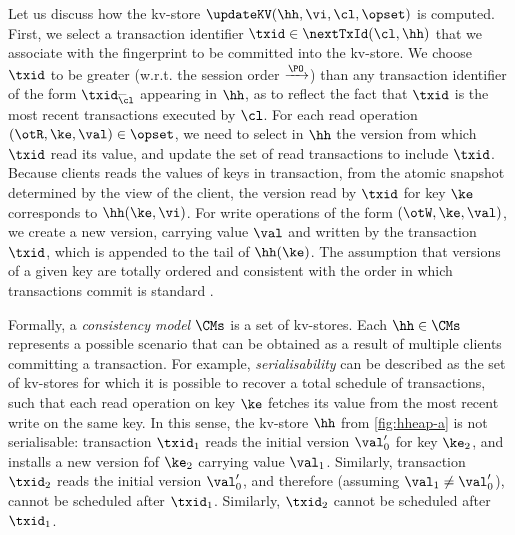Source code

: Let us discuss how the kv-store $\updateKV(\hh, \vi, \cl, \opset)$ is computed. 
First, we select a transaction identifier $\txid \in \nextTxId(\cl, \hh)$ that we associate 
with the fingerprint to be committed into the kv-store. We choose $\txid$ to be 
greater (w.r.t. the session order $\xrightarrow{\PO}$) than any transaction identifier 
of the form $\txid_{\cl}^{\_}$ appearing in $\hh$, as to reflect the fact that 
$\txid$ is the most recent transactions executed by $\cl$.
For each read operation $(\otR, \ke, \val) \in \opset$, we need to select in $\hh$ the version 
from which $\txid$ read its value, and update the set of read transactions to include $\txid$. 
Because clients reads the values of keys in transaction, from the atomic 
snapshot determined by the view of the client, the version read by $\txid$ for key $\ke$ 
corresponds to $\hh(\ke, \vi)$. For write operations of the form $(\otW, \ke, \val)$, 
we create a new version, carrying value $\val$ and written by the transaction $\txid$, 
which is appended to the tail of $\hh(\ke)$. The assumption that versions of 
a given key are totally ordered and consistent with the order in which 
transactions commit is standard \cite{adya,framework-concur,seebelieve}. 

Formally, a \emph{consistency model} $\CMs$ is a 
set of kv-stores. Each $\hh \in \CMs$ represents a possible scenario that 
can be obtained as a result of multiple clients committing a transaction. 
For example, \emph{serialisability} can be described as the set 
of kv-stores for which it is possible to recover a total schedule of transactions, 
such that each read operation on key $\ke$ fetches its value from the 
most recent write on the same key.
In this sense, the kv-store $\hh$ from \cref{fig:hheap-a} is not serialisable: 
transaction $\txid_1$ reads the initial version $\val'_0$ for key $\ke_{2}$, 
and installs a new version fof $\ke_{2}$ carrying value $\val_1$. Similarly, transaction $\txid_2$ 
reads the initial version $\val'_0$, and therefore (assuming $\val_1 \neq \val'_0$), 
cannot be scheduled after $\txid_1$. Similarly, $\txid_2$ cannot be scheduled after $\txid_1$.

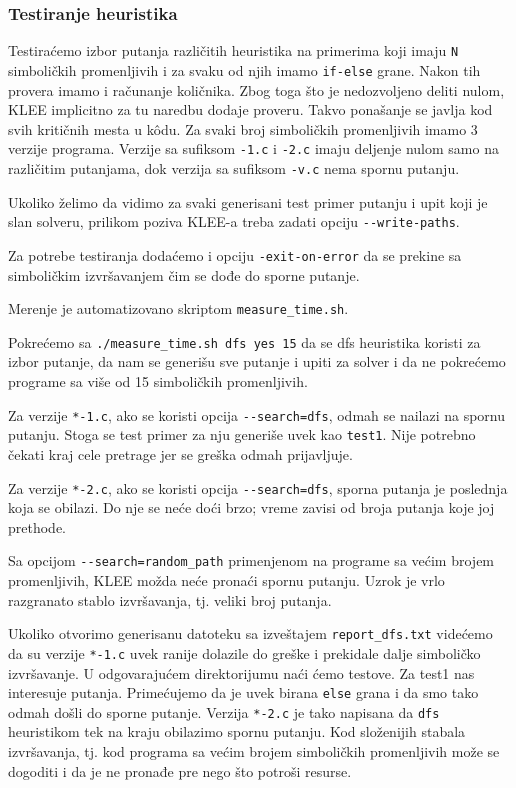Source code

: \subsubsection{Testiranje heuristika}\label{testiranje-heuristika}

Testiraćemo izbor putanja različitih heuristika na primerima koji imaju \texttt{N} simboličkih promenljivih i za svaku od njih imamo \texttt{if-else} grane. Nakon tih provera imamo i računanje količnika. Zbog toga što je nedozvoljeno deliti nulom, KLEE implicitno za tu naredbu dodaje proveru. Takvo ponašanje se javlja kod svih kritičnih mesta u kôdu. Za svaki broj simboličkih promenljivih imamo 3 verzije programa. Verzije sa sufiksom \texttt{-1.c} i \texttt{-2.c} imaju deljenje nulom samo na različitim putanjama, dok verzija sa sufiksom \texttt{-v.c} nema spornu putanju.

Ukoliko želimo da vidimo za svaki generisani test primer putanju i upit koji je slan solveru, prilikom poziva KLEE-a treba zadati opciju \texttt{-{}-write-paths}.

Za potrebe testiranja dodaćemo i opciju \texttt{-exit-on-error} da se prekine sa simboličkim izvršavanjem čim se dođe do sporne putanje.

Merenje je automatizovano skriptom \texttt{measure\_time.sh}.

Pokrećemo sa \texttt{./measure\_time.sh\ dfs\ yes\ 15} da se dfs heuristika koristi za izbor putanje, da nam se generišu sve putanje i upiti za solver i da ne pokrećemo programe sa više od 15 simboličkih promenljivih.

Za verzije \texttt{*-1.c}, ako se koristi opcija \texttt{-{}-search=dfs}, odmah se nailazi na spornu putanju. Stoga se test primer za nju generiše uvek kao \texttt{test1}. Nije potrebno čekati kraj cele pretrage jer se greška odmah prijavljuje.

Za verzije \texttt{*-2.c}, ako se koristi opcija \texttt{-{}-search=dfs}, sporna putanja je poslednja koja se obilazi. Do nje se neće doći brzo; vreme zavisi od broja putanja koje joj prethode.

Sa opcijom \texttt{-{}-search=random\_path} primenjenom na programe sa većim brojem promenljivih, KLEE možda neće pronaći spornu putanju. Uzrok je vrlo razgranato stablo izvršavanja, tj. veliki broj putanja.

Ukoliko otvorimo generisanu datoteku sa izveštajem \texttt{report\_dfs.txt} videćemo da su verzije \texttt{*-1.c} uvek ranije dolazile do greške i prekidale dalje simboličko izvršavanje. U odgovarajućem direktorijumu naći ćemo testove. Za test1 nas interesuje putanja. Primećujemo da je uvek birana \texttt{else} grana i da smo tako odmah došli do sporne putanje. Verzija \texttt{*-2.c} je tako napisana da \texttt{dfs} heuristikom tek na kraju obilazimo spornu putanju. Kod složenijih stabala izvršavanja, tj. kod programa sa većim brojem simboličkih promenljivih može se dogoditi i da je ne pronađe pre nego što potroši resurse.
-=-=-
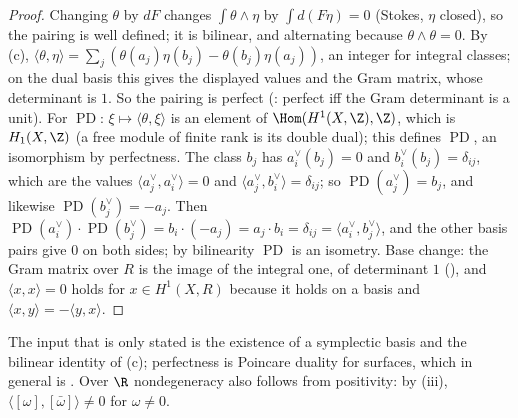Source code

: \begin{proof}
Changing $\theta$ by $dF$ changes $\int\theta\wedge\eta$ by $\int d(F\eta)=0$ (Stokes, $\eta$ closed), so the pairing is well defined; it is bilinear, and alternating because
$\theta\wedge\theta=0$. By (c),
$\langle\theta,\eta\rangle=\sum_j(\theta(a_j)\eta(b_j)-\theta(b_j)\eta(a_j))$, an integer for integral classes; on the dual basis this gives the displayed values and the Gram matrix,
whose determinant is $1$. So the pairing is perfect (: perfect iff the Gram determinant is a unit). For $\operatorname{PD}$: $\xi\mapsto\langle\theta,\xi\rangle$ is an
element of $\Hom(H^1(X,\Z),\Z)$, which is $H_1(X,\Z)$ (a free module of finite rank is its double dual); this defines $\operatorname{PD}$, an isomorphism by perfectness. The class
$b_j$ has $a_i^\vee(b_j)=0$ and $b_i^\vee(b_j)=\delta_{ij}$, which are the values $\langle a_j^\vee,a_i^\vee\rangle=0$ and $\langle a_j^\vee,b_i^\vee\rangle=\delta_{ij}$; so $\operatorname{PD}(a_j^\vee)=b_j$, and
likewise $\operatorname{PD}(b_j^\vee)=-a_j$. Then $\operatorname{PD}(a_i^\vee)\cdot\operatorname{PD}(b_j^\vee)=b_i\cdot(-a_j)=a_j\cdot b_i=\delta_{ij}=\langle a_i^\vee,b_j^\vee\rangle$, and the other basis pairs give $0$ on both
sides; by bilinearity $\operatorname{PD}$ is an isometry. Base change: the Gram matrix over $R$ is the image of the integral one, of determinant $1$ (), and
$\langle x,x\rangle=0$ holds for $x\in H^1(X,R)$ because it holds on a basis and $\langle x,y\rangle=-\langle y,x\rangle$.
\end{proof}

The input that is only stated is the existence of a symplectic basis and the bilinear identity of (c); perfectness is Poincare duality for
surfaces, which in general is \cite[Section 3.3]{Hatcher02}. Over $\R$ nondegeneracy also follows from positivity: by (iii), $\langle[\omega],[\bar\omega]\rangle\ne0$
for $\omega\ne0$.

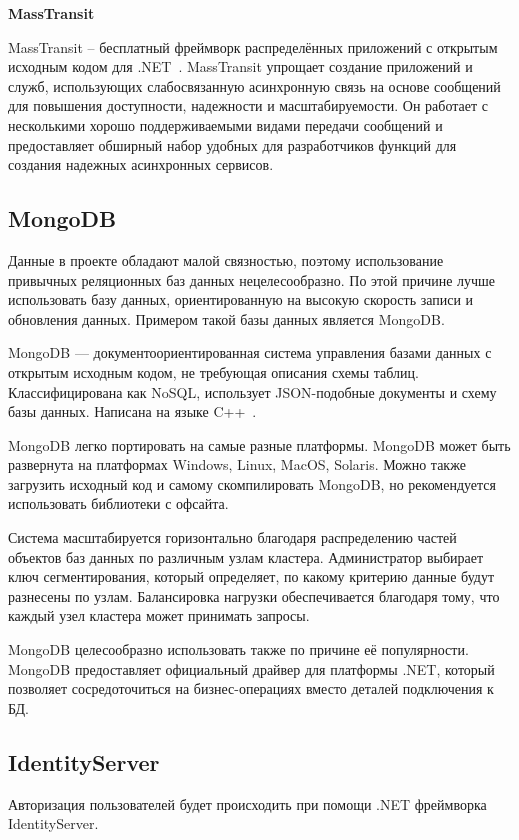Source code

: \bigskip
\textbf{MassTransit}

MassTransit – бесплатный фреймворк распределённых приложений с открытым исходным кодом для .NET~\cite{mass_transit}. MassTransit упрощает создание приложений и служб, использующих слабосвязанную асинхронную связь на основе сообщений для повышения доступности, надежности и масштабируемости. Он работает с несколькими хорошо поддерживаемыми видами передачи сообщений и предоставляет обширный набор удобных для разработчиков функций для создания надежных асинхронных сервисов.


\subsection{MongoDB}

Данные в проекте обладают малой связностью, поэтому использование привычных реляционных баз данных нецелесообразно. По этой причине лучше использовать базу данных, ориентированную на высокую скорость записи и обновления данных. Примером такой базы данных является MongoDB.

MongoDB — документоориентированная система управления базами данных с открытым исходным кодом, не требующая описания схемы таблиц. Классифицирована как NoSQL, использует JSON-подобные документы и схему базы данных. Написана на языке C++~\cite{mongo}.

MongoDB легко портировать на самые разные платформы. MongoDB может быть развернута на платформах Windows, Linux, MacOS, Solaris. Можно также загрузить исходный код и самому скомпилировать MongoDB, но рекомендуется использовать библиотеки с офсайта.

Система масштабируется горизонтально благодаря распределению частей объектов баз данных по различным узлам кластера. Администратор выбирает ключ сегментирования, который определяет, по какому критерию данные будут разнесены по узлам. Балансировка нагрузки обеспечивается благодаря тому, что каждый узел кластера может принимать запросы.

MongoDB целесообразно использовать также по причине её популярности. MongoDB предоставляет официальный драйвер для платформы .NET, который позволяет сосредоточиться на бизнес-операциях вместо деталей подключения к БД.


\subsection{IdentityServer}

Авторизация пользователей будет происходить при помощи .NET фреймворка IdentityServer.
-=-=-
• [AIM OF THE EXERCISE]
Only the lines from the one containing "corresponds to $\hh(\ke, \vi)$." through the one containing "set of kv-stores." are to be retyped, both boundary lines included, with no other material.

• [YOUR SOLUTION]
corresponds to $\hh(\ke, \vi)$. For write operations of the form $(\otW, \ke, \val)$, 
we create a new version, carrying value $\val$ and written by the transaction $\txid$, 
which is appended to the tail of $\hh(\ke)$. The assumption that versions of 
a given key are totally ordered and consistent with the order in which 
transactions commit is standard \cite{adya,framework-concur,seebelieve}. 

Formally, a \emph{consistency model} $\CMs$ is a 
set of kv-stores. Each $\hh \in \CMs$ represents a possible scenario that 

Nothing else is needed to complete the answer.